BPI’s lamentation, at every turn, on the invalidity of the service of summons made on the Branch Manager and its deliberate neglect to acknowledge the fact that a new summons was accordingly served on its Corporate Secretary, is an attempt in futility to mislead this Court into believing that the court a quo never acquired jurisdiction over the case and thus the issuance of the Writ of Preliminary Injunction was invalid.

We are not drawn into petitioner’s sophistry.

In the case of G&G Trading Corporation v. Court of Appeals, this Court made the following pronouncements:

Although it may be true that the service of summons was made on a person not authorized to receive the same in behalf of the petitioner, nevertheless since it appears that the summons and complaint were in fact received by the corporation through its said clerk, the Court finds that there was substantial compliance with the rule on service of summons. x x x The need for speedy justice must prevail over a technicality.
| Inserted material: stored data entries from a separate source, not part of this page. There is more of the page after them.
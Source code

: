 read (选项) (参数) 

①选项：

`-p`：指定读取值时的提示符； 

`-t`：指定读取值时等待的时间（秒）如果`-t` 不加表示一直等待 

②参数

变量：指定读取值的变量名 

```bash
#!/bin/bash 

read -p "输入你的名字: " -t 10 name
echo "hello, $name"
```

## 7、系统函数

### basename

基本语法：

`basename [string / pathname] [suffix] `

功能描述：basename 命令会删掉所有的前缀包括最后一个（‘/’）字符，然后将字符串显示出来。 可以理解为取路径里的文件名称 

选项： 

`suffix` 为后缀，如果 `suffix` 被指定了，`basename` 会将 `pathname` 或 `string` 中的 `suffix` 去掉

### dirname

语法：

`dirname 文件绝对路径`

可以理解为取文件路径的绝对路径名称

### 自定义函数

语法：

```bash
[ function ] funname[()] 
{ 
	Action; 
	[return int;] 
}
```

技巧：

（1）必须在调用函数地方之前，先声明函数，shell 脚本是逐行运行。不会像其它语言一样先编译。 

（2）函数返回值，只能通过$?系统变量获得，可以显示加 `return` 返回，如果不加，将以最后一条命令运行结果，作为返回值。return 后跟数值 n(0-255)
In explaining the test on the validity of service of summons, Justice Florenz Regalado stressed that substantial justice must take precedence over technicality and thus stated:

The ultimate test on the validity and sufficiency on service of summons is whether the same and the attachments thereto where ultimately received by the corporation under such circumstances that no undue prejudice is sustained by it from the procedural lapse and it was afforded full opportunity to present its responsive pleadings. This is but in accord with the entrenched rule that the ends of substantial justice should not be subordinated to technicalities and, for which purpose, each case should be examined within the factual milieu peculiar to it.